Olmaz olmaz demeyiniz! Nihat Genç, KK'ya 'Başdanışman' oldu...

Olmaz olmaz demeyiniz! Nihat Genç, KK'ya 'Başdanışman' oldu...

Y-CHP Genel Başkanı Kemal Kılıçdaroğlu'na "Başdanışman" olan gazeteci yazar Nihat Genç, gerçekleşen ilk toplantıyı "SANSÜRSÜZ" kaleme aldı...

A+A-

aaggwafb-400x400.jpg

NİHAT GENÇ

Kılıçdaroğlu’na başdanışman oldum

Seçim yenilgisi sonrası radikal kararlar alan Kılıçdaroğlu, yönetimde köklü bir değişikliğe giderek yazar Nihat Genç’i başdanışman olarak atadı!

İstediğim buydu, başım göğe erdi, muradıma erdim!

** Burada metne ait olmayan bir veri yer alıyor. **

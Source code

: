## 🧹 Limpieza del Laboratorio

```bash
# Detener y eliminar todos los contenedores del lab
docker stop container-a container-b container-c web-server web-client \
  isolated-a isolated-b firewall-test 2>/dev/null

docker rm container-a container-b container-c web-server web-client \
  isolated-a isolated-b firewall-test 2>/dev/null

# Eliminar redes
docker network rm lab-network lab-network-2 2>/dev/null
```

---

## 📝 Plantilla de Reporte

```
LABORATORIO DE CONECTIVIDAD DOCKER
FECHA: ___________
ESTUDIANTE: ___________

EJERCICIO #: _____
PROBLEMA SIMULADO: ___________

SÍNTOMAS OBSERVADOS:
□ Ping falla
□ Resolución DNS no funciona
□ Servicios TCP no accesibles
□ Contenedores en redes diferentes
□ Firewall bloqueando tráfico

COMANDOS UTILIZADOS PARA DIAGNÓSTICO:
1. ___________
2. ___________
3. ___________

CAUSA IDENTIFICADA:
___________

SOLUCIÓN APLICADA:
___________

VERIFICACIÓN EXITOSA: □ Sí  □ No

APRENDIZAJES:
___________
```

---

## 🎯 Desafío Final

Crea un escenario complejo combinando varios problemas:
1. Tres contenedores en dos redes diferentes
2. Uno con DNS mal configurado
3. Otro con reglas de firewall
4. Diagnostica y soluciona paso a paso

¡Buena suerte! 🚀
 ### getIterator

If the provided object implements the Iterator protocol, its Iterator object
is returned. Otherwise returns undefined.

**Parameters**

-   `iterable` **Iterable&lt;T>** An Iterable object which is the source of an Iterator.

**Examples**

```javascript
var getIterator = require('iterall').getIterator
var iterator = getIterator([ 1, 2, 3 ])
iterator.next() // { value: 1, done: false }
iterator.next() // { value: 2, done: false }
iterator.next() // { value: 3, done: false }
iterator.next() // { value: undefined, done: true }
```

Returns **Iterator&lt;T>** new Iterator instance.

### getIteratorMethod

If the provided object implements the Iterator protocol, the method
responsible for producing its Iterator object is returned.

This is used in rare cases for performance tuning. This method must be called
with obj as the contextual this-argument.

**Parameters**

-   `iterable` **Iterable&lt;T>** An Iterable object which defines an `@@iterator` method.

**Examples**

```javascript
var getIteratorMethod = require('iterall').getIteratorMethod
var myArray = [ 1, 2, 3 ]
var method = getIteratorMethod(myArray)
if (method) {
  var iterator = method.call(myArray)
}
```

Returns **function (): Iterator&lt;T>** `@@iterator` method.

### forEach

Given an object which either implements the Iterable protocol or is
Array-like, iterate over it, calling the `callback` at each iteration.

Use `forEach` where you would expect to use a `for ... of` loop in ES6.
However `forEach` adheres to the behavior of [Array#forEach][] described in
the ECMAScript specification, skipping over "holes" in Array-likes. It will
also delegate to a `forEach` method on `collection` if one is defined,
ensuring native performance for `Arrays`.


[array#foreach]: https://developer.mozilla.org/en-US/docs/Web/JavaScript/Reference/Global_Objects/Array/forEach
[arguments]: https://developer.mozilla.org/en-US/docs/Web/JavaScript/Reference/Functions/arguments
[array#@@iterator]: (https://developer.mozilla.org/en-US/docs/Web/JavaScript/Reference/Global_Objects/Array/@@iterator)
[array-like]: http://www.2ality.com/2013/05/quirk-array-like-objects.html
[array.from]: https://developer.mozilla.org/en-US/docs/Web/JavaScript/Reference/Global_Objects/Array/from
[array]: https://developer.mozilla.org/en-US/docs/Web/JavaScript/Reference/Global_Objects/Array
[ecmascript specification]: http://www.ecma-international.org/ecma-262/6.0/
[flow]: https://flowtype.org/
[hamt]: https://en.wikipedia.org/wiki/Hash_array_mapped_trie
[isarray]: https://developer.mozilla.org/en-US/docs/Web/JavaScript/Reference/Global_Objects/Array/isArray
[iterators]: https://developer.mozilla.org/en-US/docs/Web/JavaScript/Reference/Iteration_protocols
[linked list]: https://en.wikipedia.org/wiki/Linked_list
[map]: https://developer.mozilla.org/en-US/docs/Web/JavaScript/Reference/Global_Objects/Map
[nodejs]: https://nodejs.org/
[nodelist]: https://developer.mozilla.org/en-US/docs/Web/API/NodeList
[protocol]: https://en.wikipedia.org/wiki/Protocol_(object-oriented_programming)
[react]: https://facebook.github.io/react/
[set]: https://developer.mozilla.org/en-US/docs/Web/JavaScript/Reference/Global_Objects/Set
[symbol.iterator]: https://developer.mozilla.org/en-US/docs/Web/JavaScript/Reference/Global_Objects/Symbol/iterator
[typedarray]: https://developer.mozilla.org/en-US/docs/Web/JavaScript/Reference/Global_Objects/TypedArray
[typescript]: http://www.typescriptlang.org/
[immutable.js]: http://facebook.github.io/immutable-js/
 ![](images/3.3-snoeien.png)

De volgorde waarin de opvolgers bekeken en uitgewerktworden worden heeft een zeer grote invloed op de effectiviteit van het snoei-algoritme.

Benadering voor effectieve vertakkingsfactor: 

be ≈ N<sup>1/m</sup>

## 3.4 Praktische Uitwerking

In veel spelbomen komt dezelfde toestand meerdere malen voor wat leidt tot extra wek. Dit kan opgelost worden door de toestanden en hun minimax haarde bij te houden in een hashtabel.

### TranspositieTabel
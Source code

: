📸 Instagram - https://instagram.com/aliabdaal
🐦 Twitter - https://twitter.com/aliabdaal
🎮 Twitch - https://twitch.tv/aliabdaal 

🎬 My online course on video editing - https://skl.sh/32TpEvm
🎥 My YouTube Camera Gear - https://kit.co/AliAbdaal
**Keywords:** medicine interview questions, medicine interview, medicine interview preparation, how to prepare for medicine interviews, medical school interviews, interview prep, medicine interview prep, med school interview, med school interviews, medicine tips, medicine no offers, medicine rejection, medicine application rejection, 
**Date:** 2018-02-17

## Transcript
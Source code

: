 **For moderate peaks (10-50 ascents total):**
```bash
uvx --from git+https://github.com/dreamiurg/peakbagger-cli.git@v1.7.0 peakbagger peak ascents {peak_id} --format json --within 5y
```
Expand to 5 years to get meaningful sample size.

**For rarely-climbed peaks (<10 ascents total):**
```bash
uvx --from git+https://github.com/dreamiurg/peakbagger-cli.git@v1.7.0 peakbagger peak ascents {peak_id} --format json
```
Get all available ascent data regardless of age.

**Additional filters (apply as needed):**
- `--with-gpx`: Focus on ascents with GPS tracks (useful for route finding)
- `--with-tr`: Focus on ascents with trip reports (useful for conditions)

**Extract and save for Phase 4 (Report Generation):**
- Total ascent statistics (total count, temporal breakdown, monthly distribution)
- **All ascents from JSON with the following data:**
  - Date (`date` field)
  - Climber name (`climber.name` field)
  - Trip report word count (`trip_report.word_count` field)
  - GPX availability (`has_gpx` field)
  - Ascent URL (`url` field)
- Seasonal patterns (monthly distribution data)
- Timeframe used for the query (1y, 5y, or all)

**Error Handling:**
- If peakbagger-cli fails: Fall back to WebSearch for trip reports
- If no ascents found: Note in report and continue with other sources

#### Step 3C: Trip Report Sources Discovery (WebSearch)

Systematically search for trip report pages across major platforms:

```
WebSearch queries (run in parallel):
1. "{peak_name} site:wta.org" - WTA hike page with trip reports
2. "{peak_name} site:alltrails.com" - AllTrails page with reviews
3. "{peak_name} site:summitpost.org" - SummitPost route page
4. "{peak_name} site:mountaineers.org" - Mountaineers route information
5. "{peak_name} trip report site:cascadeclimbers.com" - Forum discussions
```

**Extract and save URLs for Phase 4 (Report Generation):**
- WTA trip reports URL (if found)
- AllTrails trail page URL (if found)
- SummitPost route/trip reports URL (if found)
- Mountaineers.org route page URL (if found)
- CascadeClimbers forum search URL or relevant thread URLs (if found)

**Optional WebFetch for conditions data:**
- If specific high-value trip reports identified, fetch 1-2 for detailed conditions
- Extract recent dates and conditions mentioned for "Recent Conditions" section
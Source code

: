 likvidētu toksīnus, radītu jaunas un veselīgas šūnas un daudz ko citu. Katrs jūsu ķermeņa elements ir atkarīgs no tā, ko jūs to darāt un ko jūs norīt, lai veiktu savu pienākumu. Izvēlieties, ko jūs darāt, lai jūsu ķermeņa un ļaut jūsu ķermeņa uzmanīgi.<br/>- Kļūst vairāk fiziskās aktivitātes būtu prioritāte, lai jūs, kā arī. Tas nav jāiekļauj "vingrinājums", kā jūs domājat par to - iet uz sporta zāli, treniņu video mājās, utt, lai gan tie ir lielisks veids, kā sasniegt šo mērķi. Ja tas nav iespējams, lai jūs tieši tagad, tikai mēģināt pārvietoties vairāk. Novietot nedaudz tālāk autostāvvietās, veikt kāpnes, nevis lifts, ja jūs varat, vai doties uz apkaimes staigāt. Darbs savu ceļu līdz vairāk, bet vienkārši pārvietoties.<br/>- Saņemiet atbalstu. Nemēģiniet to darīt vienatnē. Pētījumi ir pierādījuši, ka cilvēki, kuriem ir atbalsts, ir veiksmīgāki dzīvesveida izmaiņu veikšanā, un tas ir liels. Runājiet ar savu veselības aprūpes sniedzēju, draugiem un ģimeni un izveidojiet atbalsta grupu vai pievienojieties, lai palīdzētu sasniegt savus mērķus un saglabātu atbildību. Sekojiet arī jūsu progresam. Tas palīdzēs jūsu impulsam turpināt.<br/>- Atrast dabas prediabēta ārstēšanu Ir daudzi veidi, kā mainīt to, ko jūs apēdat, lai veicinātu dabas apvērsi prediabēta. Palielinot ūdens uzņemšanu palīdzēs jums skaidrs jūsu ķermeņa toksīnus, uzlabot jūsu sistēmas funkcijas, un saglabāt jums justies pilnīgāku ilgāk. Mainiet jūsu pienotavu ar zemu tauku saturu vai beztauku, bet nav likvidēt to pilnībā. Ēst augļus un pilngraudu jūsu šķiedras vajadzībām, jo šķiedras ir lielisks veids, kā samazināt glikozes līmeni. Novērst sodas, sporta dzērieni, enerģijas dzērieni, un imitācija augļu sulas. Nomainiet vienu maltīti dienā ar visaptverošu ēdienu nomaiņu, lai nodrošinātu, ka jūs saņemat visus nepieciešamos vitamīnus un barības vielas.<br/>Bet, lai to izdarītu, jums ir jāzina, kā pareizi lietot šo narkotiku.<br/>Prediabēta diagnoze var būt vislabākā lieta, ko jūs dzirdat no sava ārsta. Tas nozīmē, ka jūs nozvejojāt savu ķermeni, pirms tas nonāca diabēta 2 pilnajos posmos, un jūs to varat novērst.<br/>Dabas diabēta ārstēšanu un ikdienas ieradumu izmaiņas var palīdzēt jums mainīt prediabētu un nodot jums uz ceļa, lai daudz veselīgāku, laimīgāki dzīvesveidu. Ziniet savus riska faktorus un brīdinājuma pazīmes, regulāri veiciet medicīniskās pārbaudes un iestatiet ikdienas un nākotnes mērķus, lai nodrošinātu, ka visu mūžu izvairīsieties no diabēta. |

Ancak bir şartla kabul ederim, dedim, görüşmelerimiz gizli kalmayacak, kayıt tutulacak ve istenildiğinde kamuya yayınlanacak!
Sağolsun incelikle nezaketle yedinci kattaki makamında kapıda karşıladı, yorgun ve halsiz ve çok çaresiz görünüyordu, saçı başı dağıtmış, dokunsan düşecek, ve ama daha hoş beş etmeden son bir umutla gözleri ışıldayıp yüzüme baktı ve projelerimi sordu!

-Hiç endişeniz olmasın, yüzde yüz garanti, bu iş tamam, dedim!

Kılıçdaroğlu: -Bir şeyler ters gitti ama anlayamadım oysa herkesle helalleştim herkesi yanıma aldım, nerde hata ettik, hala anlayamadım, deyip boş boş tavanlara baktı!

Ben de o sessizlikle onunla birlikte bir müddet boş tavanlara baktım!

Çaylar geldi çaylar gitti, projeler, süper fikirler, hayranlıkla ağzı açık kaldı!

Projeleri görünce şekli şemali değişti, yahu seçimden önce niye gelmedin, dedi! –Vallahi burası o kadar kalabalıktı ki itiş kakış ana baba günüydü, bende de hata var, izdiham mizdiham demeden yarıp gelmeliydim, nasip bugüneymiş, dedim..

Kahveler geldi kahveler gitti, tıpkı Mustafa Sarıgül gibi Türkiye’nin ve CHP’nin geleceğini masaya yatırdık!

-Sayın Kılıçdaroğlu, önce en etkili seçim kazanma projemi açıklayayım, yüzde yüz garantili, ancak, bunun için reklam tanıtım bütçesindeki bütün parayı isterim, 500 milyon’dan aşağı olmaz…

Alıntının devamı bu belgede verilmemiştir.